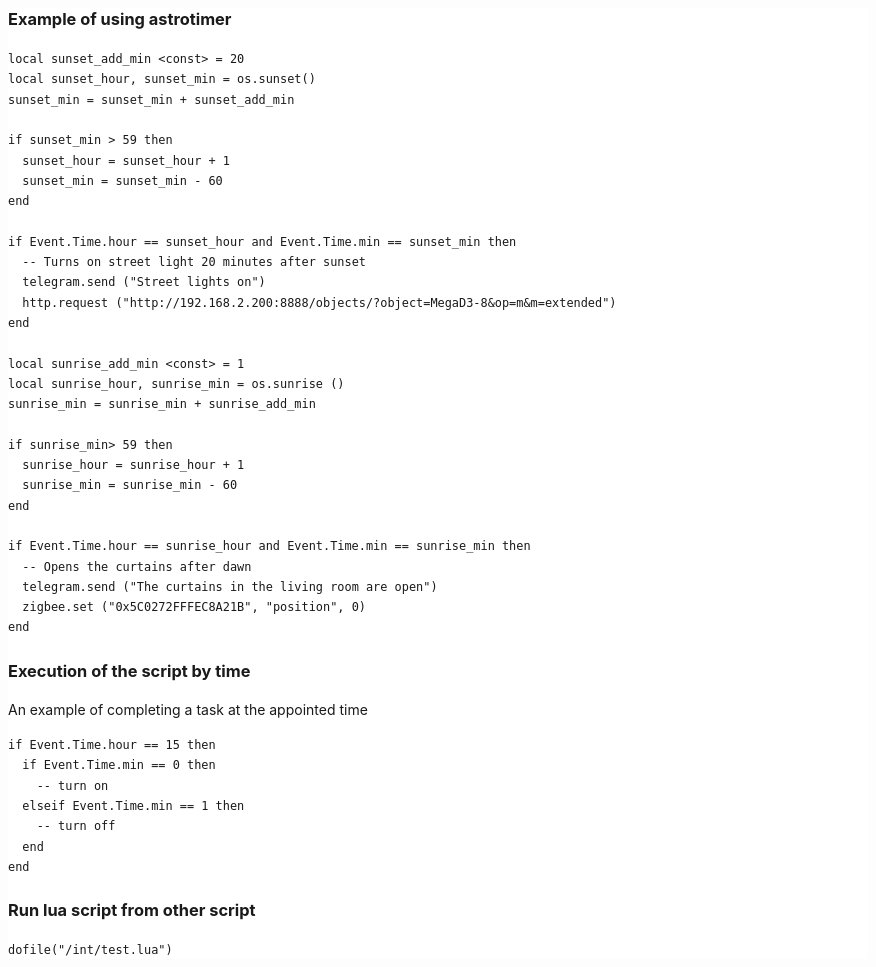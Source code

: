 
### Example of using astrotimer

```
local sunset_add_min <const> = 20
local sunset_hour, sunset_min = os.sunset()
sunset_min = sunset_min + sunset_add_min

if sunset_min > 59 then
  sunset_hour = sunset_hour + 1
  sunset_min = sunset_min - 60
end

if Event.Time.hour == sunset_hour and Event.Time.min == sunset_min then
  -- Turns on street light 20 minutes after sunset
  telegram.send ("Street lights on")
  http.request ("http://192.168.2.200:8888/objects/?object=MegaD3-8&op=m&m=extended")
end

local sunrise_add_min <const> = 1
local sunrise_hour, sunrise_min = os.sunrise ()
sunrise_min = sunrise_min + sunrise_add_min

if sunrise_min> 59 then
  sunrise_hour = sunrise_hour + 1
  sunrise_min = sunrise_min - 60
end

if Event.Time.hour == sunrise_hour and Event.Time.min == sunrise_min then
  -- Opens the curtains after dawn
  telegram.send ("The curtains in the living room are open")
  zigbee.set ("0x5C0272FFFEC8A21B", "position", 0)
end
```


### Execution of the script by time

An example of completing a task at the appointed time

```
if Event.Time.hour == 15 then
  if Event.Time.min == 0 then
    -- turn on
  elseif Event.Time.min == 1 then
    -- turn off
  end
end
```

### Run lua script from other script

```
dofile("/int/test.lua")
```
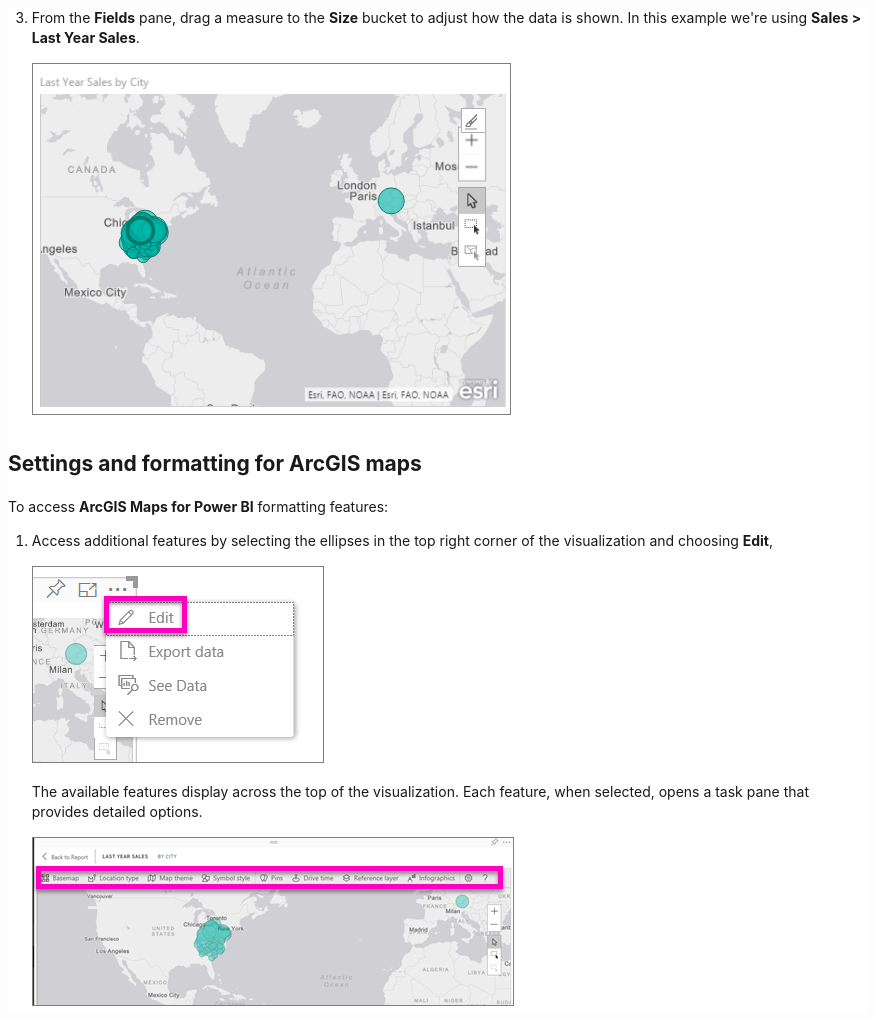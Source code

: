 3. From the **Fields** pane, drag a measure to the **Size** bucket to adjust how the data is shown. In this example we're using **Sales > Last Year Sales**.
   
    ![](media/power-bi-visualization-arcgis/power-bi-esri-point-map-size2new.png)

## Settings and formatting for ArcGIS maps
To access **ArcGIS Maps for Power BI** formatting features:

1. Access additional features by selecting the ellipses in the top right corner of the visualization and choosing **Edit**,
   
   ![](media/power-bi-visualization-arcgis/power-bi-edit2.png)
   
   The available features display across the top of the visualization. Each feature, when selected, opens a task pane that provides detailed options.<br/>
   
   ![](media/power-bi-visualization-arcgis/power-bi-esri-features-new.png)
------------------------
What to produce: A faithful copy is required of the lines from the one with "## Settings and formatting for ArcGIS maps" through the last line of the data; please add nothing.

Finished exercise:
## Settings and formatting for ArcGIS maps
To access **ArcGIS Maps for Power BI** formatting features:

1. Access additional features by selecting the ellipses in the top right corner of the visualization and choosing **Edit**,
   
   ![](media/power-bi-visualization-arcgis/power-bi-edit2.png)
   
   The available features display across the top of the visualization. Each feature, when selected, opens a task pane that provides detailed options.<br/>
   
   ![](media/power-bi-visualization-arcgis/power-bi-esri-features-new.png)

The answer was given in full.